━━━ Working data
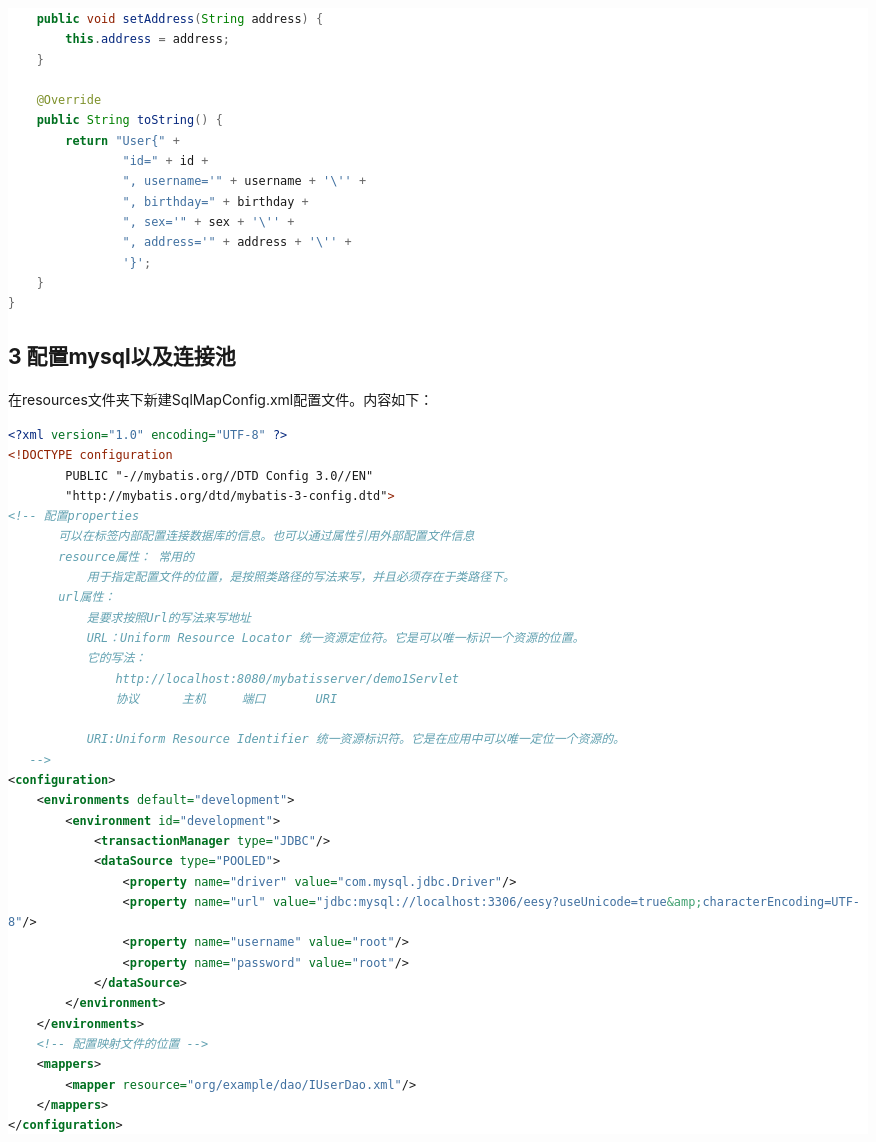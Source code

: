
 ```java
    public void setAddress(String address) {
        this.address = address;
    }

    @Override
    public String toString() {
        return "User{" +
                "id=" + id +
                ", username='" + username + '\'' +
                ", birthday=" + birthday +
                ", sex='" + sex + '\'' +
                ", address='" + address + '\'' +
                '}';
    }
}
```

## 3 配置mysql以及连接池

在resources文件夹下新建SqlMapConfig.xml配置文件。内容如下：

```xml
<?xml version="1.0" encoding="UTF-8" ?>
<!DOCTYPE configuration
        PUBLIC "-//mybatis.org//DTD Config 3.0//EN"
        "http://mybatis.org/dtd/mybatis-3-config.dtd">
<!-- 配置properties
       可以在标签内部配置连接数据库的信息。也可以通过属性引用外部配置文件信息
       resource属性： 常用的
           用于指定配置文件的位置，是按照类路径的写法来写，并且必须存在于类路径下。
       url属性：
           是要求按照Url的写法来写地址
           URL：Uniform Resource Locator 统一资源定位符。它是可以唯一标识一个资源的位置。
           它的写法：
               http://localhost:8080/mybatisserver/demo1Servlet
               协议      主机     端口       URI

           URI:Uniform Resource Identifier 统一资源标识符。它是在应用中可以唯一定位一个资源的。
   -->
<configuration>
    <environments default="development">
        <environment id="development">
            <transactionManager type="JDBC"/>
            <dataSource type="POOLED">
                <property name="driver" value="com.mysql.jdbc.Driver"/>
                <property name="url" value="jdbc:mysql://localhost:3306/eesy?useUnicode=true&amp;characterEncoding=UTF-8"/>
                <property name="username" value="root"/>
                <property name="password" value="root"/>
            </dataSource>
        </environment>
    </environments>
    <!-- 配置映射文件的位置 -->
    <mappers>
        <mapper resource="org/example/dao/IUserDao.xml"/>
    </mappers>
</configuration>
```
━━━━━━
━━━ Working data
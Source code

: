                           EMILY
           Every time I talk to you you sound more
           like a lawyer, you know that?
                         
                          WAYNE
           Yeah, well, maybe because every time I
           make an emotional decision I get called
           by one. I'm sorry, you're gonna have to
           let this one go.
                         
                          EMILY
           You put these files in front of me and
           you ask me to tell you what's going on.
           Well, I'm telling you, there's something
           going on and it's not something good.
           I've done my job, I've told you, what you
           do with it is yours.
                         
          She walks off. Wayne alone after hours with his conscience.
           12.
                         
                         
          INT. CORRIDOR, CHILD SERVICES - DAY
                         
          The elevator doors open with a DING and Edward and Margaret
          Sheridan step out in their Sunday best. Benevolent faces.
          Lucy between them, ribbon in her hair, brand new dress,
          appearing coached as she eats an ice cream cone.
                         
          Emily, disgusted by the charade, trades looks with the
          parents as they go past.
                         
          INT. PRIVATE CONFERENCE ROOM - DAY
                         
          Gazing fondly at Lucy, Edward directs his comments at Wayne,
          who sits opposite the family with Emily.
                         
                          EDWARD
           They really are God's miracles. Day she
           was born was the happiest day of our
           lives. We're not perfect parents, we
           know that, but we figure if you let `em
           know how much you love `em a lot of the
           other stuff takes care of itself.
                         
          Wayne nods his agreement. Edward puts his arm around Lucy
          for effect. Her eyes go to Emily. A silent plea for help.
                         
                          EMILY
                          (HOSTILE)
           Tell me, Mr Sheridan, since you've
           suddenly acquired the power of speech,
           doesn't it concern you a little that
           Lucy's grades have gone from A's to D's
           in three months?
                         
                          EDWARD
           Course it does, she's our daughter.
━━━━━━
- [Task instructions]: Copy the lines that hold the word "parents". Take them from the records above.

- [Task solution]:
          parents as they go past.
           lives. We're not perfect parents, we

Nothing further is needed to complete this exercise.